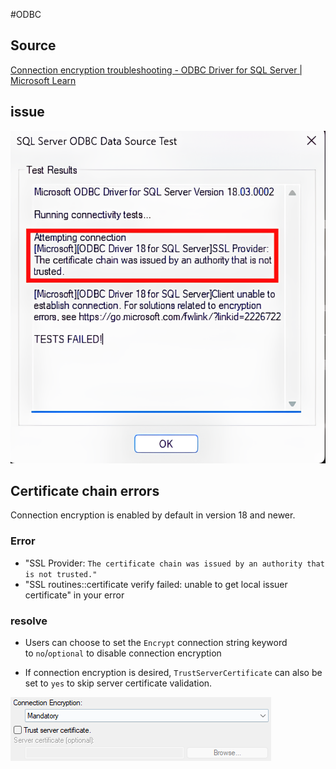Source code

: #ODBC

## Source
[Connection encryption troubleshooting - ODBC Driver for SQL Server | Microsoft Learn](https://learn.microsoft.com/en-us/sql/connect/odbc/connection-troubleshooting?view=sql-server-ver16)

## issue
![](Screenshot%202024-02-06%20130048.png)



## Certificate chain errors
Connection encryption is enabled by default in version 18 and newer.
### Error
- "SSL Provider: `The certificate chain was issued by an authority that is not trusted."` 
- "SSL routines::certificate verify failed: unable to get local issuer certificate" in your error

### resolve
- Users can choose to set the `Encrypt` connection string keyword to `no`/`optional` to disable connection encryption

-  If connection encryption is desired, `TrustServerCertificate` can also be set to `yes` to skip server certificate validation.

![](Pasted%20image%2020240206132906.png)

• • • • • • •

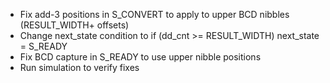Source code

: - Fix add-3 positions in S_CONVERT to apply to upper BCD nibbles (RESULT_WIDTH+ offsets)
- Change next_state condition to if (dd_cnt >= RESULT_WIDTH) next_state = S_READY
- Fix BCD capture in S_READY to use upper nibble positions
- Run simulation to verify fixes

• • • • • • •

▶ [WORK ITEM] Count every line of the material above that holds the string "positions", then state only the total.

▶ [ANSWER TO THIS TASK] 2